Without any doubt, the Crown Prince is an owner in the context of the Bill, an owner who exercises influence over the activities of the club as defined in proposed statute and regulation. I understand that, since December, it has been made clear to the Government that any proposal to put the Crown Prince through the detailed due diligence would be resisted. After all, it does not exist in any other sport worldwide, so it would be the first time any country had legislated to that extent for the ownership of a professional club. It would potentially lead to the PIF revising its proposals for a substantial investment in the Newcastle area, or so that is said in the world of sport. I hope that the Minister can dispel that rumour and confirm that nothing of the sort has been said to anyone in Number 10 or DCMS. It would also help the House to know, if the Saudi Crown Prince is to be excluded, whether all state entities are to be excluded from the influence test.
This is the most far-reaching direct political intervention in the running of any sport in the history of this country —a country which once gave the world rules and regulations for sport to be universal, autonomous and self-regulating, in the context of the discussion with the noble Lord, Lord Pannick. It is a historic irony that it should now be our Government to be the first Government to take control of sport. Existing Premier League ownership tests are already onerous, as they should be. The influence test only creates uncertainty, militates against growth and has the potential to be deeply damaging to English football without generating any benefit. I beg to move.
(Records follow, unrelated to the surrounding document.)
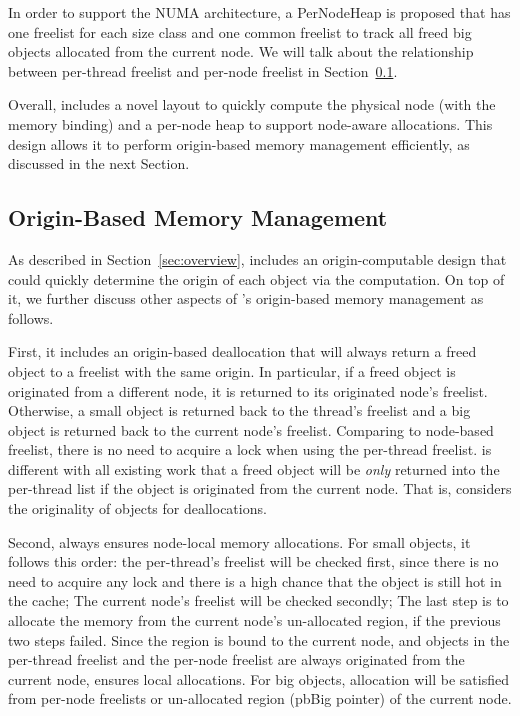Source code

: In order to support the NUMA architecture, a PerNodeHeap is proposed that has one freelist for each size class and one common freelist to track all freed big objects allocated from the current node. We will talk about the relationship between per-thread freelist and per-node freelist in Section~\ref{sec:origin}. 

Overall, \NM{} includes a novel layout to quickly compute the physical node (with the memory binding) and a per-node heap to support node-aware allocations. This design allows it to perform origin-based memory management efficiently, as discussed in the next Section. 

\subsection{Origin-Based Memory Management} 
\label{sec:origin}

As described in Section~\ref{sec:overview}, \NM{} includes an origin-computable design that could quickly determine the origin of each object via the computation. On top of it, we further discuss other aspects of \NM{}'s origin-based memory management as follows.  

First, it includes an origin-based deallocation that will always return a freed object to a freelist with the same origin. In particular, if a freed object is originated from a different node, it is returned to its originated node's freelist. Otherwise, a small object is returned back to the thread's freelist and a big object is returned back to the current node's freelist. Comparing to node-based freelist, there is no need to acquire a lock when using the per-thread freelist. \NM{} is  different with all existing work that a freed object will be \textit{only} returned into the per-thread list if the object is originated from the current node. That is, \NM{} considers the originality of objects for deallocations.   

Second, \NM{} always ensures node-local memory allocations. For small objects, it follows this order: the per-thread's freelist will be checked first, since there is no need to acquire any lock and there is a high chance that the object is still hot in the cache; The current node's freelist will be checked secondly; The last step is to allocate the memory from the current node's un-allocated region, if the previous two steps failed. Since the region is bound to the current node, and objects in the per-thread freelist and the per-node freelist are always originated from the current node, \NM{} ensures local allocations. For big objects, allocation will be satisfied from    per-node freelists or un-allocated region (pbBig pointer) of the current node. 

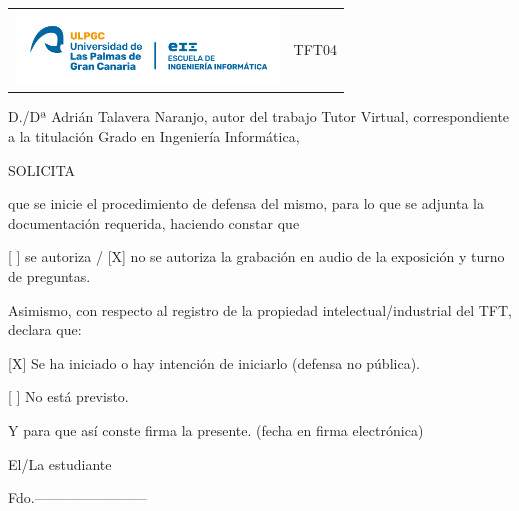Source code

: 
\thispagestyle{empty}

\begin{tabular}{p{15cm}p{5cm}}
  \includegraphics[width=7cm]{Ilustraciones/NuevoLogoEII.png}   &  TFT04\\
\end{tabular}

\vspace{1em}
\fboxrule=2pt
\begin{center}
\end{center}

\vspace{1em}
\justify
D./Dª Adrián Talavera Naranjo, autor del trabajo Tutor Virtual, correspondiente a la titulación Grado en Ingeniería Informática,

\vspace{1em}
SOLICITA

\vspace{1em}
que se inicie el procedimiento de defensa del mismo, para lo que se adjunta la documentación requerida, haciendo constar que 

[ ] se autoriza / [X] no se autoriza la grabación en audio de la exposición y turno de preguntas.

\vspace{1em}
Asimismo, con respecto al registro de la propiedad intelectual/industrial del TFT, declara que:

[X] Se ha iniciado o hay intención de iniciarlo (defensa no pública).

[ ] No está previsto.

\vspace{1em}
Y para que así conste firma la presente. (fecha en firma electrónica)

\begin{center}

\vspace{1em}
El/La estudiante

\vspace{3em}
Fdo.------------------------
\end{center}

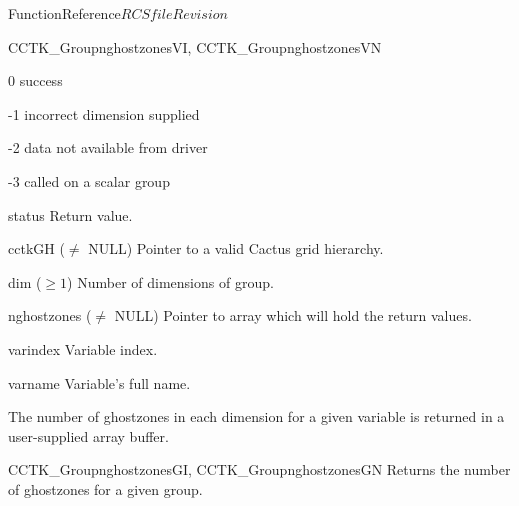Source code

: \begin{cactuspart}{FunctionReference}{$RCSfile$}{$Revision$}
\begin{FunctionDescription}{CCTK\_GroupnghostzonesVI, CCTK\_GroupnghostzonesVN}
\begin{ResultSection}
\begin{Result}{\rm 0} success \end{Result}
\begin{Result}{\rm -1} incorrect dimension supplied \end{Result}
\begin{Result}{\rm -2} data not available from driver \end{Result}
\begin{Result}{\rm -3} called on a scalar group \end{Result}
\end{ResultSection}

\begin{ParameterSection}
\begin{Parameter}{status} Return value. \end{Parameter}
\begin{Parameter}{cctkGH ($\ne$ NULL)} Pointer to a valid Cactus grid hierarchy. \end{Parameter}
\begin{Parameter}{dim ($\ge 1$)} Number of dimensions of group. \end{Parameter}
\begin{Parameter}{nghostzones ($\ne$ NULL)} Pointer to array which will hold the return values. \end{Parameter}
\begin{Parameter}{varindex} Variable index. \end{Parameter}
\begin{Parameter}{varname} Variable's full name. \end{Parameter}
\end{ParameterSection}

\begin{Discussion}
The number of ghostzones in each dimension for a given variable is returned in a user-supplied array buffer.
\end{Discussion}

\begin{SeeAlsoSection}
\begin{SeeAlso}{CCTK\_GroupnghostzonesGI, CCTK\_GroupnghostzonesGN}
Returns the number of ghostzones for a given group.
\end{SeeAlso}
\end{SeeAlsoSection}

\end{FunctionDescription}



\end{cactuspart}
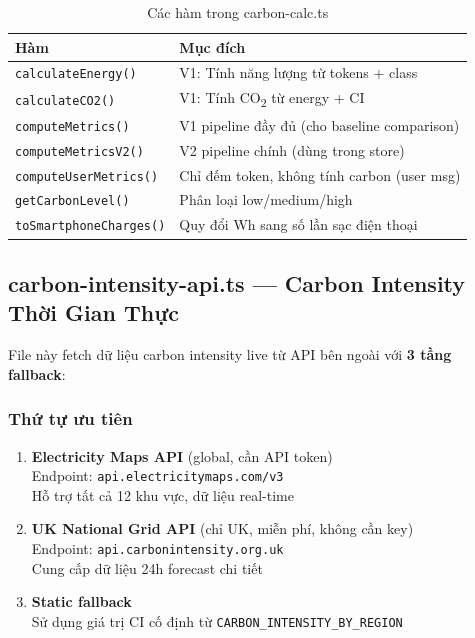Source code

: \documentclass[12pt,a4paper]{article}
\begin{document}
\begin{table}[h]
    \centering
    \begin{tabular}{lp{8cm}}
        \toprule
        \textbf{Hàm} & \textbf{Mục đích} \\
        \midrule
        \texttt{calculateEnergy()} & V1: Tính năng lượng từ tokens + class \\
        \texttt{calculateCO2()} & V1: Tính CO\textsubscript{2} từ energy + CI \\
        \texttt{computeMetrics()} & V1 pipeline đầy đủ (cho baseline comparison) \\
        \texttt{computeMetricsV2()} & V2 pipeline chính (dùng trong store) \\
        \texttt{computeUserMetrics()} & Chỉ đếm token, không tính carbon (user msg) \\
        \texttt{getCarbonLevel()} & Phân loại low/medium/high \\
        \texttt{toSmartphoneCharges()} & Quy đổi Wh sang số lần sạc điện thoại \\
        \bottomrule
    \end{tabular}
    \caption{Các hàm trong carbon-calc.ts}
\end{table}

\subsection{carbon-intensity-api.ts — Carbon Intensity Thời Gian Thực}

File này fetch dữ liệu carbon intensity live từ API bên ngoài với \textbf{3 tầng fallback}:

\subsubsection{Thứ tự ưu tiên}

\begin{enumerate}
    \item \textbf{Electricity Maps API} (global, cần API token) \\
    Endpoint: \texttt{api.electricitymaps.com/v3} \\
    Hỗ trợ tất cả 12 khu vực, dữ liệu real-time

    \item \textbf{UK National Grid API} (chỉ UK, miễn phí, không cần key) \\
    Endpoint: \texttt{api.carbonintensity.org.uk} \\
    Cung cấp dữ liệu 24h forecast chi tiết

    \item \textbf{Static fallback} \\
    Sử dụng giá trị CI cố định từ \texttt{CARBON\_INTENSITY\_BY\_REGION}
\end{enumerate}
\end{document}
My Lords, I shall speak to my substantial Amendment 45, together with the consequential Amendments 42, 43 and 44. I have followed the Bill closely from the stand—it has been televised on every occasion it has been debated.
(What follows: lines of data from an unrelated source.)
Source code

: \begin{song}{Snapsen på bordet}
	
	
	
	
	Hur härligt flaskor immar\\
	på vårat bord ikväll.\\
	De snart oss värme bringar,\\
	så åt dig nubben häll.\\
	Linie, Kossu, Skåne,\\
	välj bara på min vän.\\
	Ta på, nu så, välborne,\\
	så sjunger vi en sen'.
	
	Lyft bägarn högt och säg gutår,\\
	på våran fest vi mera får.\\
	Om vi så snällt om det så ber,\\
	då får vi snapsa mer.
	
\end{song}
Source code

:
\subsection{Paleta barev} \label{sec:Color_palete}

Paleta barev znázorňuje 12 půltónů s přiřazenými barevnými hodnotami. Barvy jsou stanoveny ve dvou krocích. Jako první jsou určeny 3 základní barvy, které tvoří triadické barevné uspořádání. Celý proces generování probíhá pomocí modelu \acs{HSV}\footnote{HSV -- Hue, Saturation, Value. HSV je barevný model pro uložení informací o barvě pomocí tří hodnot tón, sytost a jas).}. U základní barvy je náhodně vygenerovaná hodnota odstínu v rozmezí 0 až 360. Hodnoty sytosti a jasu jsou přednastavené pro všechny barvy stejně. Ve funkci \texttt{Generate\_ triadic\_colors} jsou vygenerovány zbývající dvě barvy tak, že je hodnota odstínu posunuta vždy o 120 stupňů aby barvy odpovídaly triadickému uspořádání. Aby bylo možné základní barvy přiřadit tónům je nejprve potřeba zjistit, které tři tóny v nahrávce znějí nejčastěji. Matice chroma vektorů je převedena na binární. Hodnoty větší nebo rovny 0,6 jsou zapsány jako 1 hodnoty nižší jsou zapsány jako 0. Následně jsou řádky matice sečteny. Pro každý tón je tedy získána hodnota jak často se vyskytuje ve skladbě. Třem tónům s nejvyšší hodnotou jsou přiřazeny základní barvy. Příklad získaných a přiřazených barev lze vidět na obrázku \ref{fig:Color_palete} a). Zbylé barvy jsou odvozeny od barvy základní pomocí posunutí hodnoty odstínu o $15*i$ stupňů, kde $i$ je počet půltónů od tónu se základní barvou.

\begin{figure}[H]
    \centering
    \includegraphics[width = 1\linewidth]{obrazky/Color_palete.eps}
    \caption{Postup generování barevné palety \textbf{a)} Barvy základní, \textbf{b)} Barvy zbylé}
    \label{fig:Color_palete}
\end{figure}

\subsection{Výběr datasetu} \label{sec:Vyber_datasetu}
My amendment seeks to delete the unnecessary and counterproductive Clause 27, which is prematurely engaged at the very earliest stages of a potential sale and purchase agreement between the seller of a football club and perhaps a number of purchasers. By deleting Clause 27, notification will be engaged only once the parties have reached a conditional agreement and heads of terms and a single preferred bidder has emerged. At that point, Clause 28 would be engaged as in the Bill.
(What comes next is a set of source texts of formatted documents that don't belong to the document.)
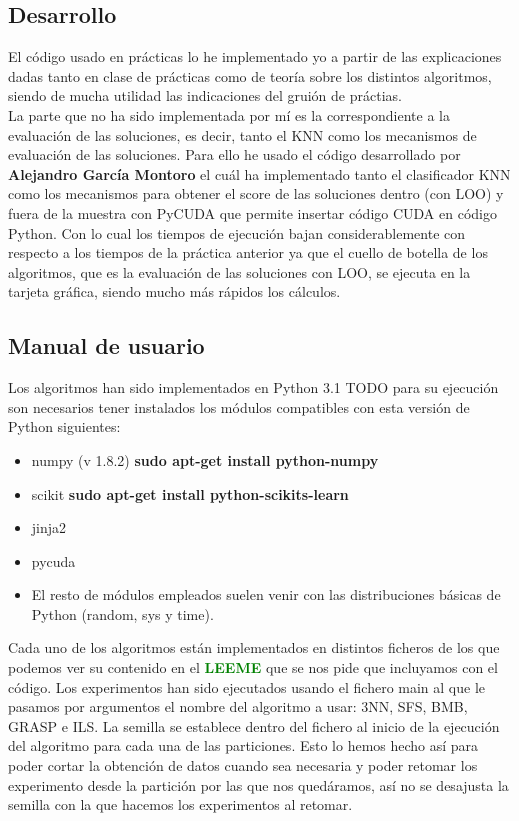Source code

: \documentclass[10pt,a4paper]{article}
\begin{document}
\subsection{\color[rgb]{0.0,0.0,0.51}Desarrollo}

El código usado en prácticas lo he implementado yo a partir de las explicaciones dadas tanto en clase de prácticas como de teoría sobre los distintos algoritmos, siendo de mucha utilidad las indicaciones del gruión de práctias.\\

La parte que no ha sido implementada por mí es la correspondiente a la evaluación de las soluciones, es decir, tanto el KNN como los mecanismos de evaluación de las soluciones. Para ello he usado el código desarrollado por \textbf{Alejandro García Montoro} el cuál ha implementado tanto el clasificador KNN como los mecanismos para obtener el score de las soluciones dentro (con LOO) y fuera de la muestra con PyCUDA que permite insertar código CUDA en código Python. Con lo cual los tiempos de ejecución bajan considerablemente con respecto a los tiempos de la práctica anterior ya que el cuello de botella de los algoritmos, que es la evaluación de las soluciones con LOO, se ejecuta en la tarjeta gráfica, siendo mucho más rápidos los cálculos.\\

\subsection{\color[rgb]{0.0,0.0,0.51}Manual de usuario}
Los algoritmos han sido implementados en Python 3.1 TODO para su ejecución son necesarios tener instalados los módulos compatibles con esta versión de Python siguientes:\\

\begin{itemize}
\item numpy (v 1.8.2) \textbf{sudo apt-get install python-numpy}
\item scikit \textbf{sudo apt-get install python-scikits-learn}
\item jinja2
\item pycuda
\item El resto de módulos empleados suelen venir con las distribuciones básicas de Python (random, sys y time).
\end{itemize}

Cada uno de los algoritmos están implementados en distintos ficheros de los que podemos ver su contenido en el \textbf{\textcolor{green}{LEEME}} que se nos pide que incluyamos con el código. Los experimentos han sido ejecutados usando el fichero main al que le pasamos por argumentos el nombre del algoritmo a usar: 3NN, SFS, BMB, GRASP e ILS. La semilla se establece dentro del fichero al inicio de la ejecución del algoritmo para cada una de las particiones. Esto lo hemos hecho así para poder cortar la obtención de datos cuando sea necesaria y poder retomar los experimento desde la partición por las que nos quedáramos, así no se desajusta la semilla con la que hacemos los experimentos al retomar.\\
\end{document}
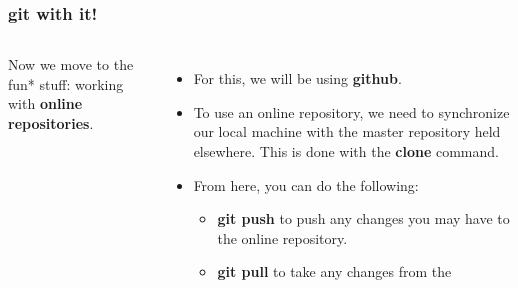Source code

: \documentclass{beamer}
\begin{document}
\begin{frame}
\frametitle{\textbf{git} with it!}
\begin{columns}
Now we move to the fun* stuff: working with \textbf{online repositories}.
\begin{itemize}
\item For this, we will be using \textbf{github}. 
\item To use an online repository, we need to synchronize our local machine with the master repository held elsewhere. This is done with the \textbf{clone} command.
\item From here, you can do the following:
\begin{itemize}
\item \textbf{git push} to push any changes you may have to the online repository.
\item \textbf{git pull} to take any changes from the 
\end{itemize}
\end{itemize}

\end{columns}
\end{frame}
\end{document}

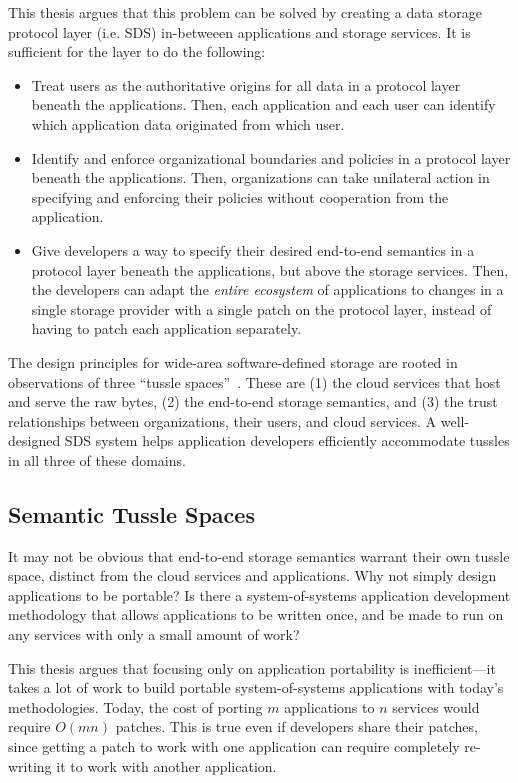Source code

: This thesis argues that this problem can be solved by creating a data storage
protocol layer (i.e. SDS) in-betweeen applications and storage services.  It is sufficient
for the layer to do the following:

\begin{itemize}
   \item Treat users as the authoritative origins for all data in a protocol
      layer beneath the applications.  Then, each application and each user
      can identify which application data originated from which user.
   \item Identify and enforce organizational boundaries and policies in a protocol layer
      beneath the applications.  Then, organizations can take unilateral action
      in specifying and enforcing their policies without cooperation from the
      application.
   \item Give developers a way to specify their desired end-to-end semantics in
      a protocol layer beneath the applications, but above the storage services.
      Then, the developers can adapt the \emph{entire ecosystem} of applications
      to changes in a single storage provider with a
      single patch on the protocol layer,
      instead of having to patch each application separately.
\end{itemize}

The design principles for wide-area software-defined storage are rooted in 
observations of three ``tussle spaces''~\cite{david-clark-tussle-spaces}.
These are (1) the cloud services that host and serve the raw
bytes, (2) the end-to-end storage semantics, and (3) the trust
relationships between organizations, their users, and cloud services.
A well-designed SDS system helps application developers efficiently accommodate tussles
in all three of these domains.

\subsection{Semantic Tussle Spaces}

It may not be obvious that end-to-end storage semantics warrant their own tussle
space, distinct from the cloud services and applications.  Why not simply
design applications to be portable?  Is there a system-of-systems application
development methodology that allows applications to be written once, and be made
to run on any services with only a small amount of work?

This thesis argues that focusing only on application portability is
inefficient---it takes a lot of work to build portable system-of-systems
applications with today's methodologies.
Today, the cost of porting $m$ applications to $n$ services
would require $O(mn)$ patches.  This is true even if developers share their
patches, since getting a patch to work with one application can require completely
re-writing it to work with another application.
Football is a game of dreams, and some dream so hard that they want to own their own club. In a small way, I am one of those people. Back in 1932, my grandfather was an Olympic athlete, and he was known as Flying Fuller. Back then, he answered a small advertisement in the Eastern Daily Press and acquired 250 shares in the Norwich City Football Club. When he passed away 40 years ago, I inherited those shares. I have enjoyed attending the annual general meetings and generally being a keen observer of how the business of football operates ever since.
From that 40-year perspective, I can tell noble Lords how clubs change hands, and it is not how the Bill contemplates. The Bill anticipates that, at some point, someone dreams big and they need to submit themselves to the IFR so that an army of Rachels can measure them up for the sheepskin coat, which is the particular uniform that owners of football clubs tend to wear. Forget for a moment that time might be of the essence, that they might be subject to an HMRC winding-up order or that there might be other cash flow issues; even before the seller can open the books, the purchaser needs to have been vetted by a civil servant.
How have we come to this place? This is not how deals work. Unless the books are opened, how could the purchaser even know whether the deal was feasible? Then, unless the purchaser was qualified, the seller could not open those books for fear that person was a charlatan. Noble Lords can see the jeopardy here.
Quite simply, the new law, and Clause 27 in particular, would prevent buyer and seller being put together. This Bill purports to stop clubs going bust, but the actions of the Bill would ensure that they did.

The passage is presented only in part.